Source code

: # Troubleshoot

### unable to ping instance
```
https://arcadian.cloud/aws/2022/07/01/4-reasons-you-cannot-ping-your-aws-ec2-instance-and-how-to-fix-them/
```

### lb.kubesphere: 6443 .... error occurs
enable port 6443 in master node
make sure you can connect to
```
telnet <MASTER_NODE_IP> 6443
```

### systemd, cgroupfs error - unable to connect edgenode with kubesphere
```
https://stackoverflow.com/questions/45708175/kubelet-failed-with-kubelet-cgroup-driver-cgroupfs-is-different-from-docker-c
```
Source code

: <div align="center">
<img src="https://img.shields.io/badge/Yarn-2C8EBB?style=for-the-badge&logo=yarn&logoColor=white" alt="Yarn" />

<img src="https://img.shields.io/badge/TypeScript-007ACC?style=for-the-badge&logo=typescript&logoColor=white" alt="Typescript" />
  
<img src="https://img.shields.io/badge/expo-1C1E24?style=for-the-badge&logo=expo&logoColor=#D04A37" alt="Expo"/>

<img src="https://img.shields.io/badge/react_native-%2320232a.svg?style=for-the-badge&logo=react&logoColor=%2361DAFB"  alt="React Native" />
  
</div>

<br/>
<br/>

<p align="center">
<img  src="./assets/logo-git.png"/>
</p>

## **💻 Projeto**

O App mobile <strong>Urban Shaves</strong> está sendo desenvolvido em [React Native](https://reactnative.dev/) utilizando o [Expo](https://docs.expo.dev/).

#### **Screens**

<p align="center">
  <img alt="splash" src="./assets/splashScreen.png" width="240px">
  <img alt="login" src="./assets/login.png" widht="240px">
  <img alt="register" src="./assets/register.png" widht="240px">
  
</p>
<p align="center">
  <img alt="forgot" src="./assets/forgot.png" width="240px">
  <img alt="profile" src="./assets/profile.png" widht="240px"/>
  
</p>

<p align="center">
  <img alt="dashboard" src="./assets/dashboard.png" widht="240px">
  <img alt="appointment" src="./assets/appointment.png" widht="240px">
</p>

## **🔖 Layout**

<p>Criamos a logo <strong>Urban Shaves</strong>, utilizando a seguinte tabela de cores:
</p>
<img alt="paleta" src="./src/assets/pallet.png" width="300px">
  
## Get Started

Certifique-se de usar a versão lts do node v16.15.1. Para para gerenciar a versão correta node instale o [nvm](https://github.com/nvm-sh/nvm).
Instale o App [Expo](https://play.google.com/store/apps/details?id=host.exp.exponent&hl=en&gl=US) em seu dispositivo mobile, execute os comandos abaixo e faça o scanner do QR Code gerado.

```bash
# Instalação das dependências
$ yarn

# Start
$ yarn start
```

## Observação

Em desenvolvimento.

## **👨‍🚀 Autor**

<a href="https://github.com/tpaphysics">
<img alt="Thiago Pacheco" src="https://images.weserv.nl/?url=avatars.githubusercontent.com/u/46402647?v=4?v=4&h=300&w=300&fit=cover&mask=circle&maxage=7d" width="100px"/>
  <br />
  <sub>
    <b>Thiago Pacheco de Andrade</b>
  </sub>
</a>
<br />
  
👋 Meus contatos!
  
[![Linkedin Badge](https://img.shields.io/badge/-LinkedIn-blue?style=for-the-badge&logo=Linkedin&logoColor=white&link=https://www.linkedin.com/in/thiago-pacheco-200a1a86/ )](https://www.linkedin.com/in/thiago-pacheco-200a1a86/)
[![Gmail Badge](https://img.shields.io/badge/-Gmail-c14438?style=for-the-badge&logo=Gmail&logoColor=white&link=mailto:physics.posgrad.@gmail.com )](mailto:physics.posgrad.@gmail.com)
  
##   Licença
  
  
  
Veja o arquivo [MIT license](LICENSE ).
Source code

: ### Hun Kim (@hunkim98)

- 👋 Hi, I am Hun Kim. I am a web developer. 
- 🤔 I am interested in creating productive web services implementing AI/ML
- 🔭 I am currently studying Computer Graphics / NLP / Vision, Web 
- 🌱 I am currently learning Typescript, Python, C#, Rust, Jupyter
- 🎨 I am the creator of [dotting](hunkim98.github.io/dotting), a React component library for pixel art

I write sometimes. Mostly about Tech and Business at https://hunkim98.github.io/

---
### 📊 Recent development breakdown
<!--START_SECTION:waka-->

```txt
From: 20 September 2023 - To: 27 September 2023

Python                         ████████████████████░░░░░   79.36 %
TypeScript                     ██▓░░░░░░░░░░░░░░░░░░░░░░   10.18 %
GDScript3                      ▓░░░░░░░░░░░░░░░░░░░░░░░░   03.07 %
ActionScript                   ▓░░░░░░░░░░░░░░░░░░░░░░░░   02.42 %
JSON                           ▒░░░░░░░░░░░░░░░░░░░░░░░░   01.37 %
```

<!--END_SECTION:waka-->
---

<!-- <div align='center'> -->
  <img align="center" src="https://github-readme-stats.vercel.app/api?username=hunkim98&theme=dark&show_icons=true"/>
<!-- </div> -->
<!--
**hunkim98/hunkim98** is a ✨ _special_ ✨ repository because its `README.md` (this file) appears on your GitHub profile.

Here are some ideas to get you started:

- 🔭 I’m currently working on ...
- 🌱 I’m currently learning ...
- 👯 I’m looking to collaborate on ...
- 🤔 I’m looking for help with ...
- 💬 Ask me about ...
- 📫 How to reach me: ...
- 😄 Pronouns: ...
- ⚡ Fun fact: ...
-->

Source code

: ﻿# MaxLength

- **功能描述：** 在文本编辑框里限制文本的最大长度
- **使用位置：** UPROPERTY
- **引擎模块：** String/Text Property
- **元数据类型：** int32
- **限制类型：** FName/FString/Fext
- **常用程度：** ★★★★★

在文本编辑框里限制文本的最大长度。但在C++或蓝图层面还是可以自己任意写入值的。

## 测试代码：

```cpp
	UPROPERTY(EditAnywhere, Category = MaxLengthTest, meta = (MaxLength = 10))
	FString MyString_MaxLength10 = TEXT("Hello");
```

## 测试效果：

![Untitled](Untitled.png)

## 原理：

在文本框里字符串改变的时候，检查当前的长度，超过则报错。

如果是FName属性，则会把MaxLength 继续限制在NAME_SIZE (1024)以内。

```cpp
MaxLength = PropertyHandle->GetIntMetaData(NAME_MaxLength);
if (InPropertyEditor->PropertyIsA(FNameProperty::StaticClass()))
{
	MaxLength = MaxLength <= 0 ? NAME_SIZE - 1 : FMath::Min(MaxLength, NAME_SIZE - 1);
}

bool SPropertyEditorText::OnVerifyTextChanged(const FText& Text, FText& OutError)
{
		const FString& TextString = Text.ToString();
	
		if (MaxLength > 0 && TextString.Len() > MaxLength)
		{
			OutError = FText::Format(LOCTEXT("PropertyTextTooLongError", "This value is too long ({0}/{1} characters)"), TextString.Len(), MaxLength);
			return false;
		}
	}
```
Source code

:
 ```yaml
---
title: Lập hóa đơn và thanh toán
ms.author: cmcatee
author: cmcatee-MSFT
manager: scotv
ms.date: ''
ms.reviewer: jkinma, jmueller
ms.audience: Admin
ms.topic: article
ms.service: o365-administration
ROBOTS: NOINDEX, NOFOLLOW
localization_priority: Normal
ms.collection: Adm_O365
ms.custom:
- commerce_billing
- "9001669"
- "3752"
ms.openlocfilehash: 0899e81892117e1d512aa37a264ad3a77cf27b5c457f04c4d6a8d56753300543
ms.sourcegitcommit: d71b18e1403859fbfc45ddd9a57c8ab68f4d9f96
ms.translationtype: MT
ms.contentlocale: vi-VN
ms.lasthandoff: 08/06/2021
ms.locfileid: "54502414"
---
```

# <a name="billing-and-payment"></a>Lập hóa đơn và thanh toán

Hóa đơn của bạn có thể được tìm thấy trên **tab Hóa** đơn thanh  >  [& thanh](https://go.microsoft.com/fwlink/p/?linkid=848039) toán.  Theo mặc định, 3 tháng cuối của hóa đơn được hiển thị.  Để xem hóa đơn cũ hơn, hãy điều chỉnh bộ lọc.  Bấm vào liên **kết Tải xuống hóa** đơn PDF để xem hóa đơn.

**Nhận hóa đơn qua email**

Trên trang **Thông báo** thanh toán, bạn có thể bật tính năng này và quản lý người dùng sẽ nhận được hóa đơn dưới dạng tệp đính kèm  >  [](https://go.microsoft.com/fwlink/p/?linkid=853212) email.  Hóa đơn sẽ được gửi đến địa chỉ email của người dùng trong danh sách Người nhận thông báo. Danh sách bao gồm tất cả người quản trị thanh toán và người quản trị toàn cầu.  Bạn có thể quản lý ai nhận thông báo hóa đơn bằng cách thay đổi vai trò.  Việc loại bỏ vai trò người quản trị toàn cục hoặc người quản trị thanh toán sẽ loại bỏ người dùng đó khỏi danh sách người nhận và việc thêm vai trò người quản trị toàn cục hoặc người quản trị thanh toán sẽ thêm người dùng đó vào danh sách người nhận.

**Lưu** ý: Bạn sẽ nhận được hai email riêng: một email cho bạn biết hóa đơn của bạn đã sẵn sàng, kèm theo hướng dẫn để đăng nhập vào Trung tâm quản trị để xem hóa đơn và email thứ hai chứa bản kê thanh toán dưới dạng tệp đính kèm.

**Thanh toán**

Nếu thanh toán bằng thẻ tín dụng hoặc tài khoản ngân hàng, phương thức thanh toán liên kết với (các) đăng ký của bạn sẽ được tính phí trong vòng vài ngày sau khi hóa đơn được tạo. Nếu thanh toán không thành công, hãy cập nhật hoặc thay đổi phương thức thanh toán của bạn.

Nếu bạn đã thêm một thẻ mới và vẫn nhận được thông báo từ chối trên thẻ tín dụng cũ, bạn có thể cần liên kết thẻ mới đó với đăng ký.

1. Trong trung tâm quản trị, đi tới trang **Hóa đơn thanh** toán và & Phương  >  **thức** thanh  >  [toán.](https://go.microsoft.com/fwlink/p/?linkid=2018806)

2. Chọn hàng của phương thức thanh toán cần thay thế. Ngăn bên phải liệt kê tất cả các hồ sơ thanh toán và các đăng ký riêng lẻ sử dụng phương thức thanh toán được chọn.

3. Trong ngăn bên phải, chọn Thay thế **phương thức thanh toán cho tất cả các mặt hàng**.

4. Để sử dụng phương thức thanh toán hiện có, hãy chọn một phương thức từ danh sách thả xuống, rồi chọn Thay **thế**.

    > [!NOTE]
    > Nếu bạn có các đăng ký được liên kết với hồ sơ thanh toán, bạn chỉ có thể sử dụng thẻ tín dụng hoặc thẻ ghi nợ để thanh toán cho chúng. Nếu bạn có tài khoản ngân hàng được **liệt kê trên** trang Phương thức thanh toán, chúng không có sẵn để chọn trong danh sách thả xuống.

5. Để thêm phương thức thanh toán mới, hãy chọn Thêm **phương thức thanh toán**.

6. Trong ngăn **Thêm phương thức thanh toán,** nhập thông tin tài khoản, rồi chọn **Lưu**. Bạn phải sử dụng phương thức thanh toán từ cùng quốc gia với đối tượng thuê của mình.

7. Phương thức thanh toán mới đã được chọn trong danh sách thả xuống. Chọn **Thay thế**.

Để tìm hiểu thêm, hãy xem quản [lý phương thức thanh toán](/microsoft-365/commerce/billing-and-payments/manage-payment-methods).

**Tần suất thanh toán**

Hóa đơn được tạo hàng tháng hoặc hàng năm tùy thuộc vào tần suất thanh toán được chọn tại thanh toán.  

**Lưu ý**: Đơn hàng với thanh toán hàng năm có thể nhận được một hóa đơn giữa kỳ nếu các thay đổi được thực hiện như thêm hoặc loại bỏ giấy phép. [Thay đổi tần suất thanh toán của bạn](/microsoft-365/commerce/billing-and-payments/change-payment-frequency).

━━━━

The lines holding the word "kubesphere" are the answer. Pull them out of the records and copy them.

SOLUTION TO THIS EXERCISE ▸
### lb.kubesphere: 6443 .... error occurs
### systemd, cgroupfs error - unable to connect edgenode with kubesphere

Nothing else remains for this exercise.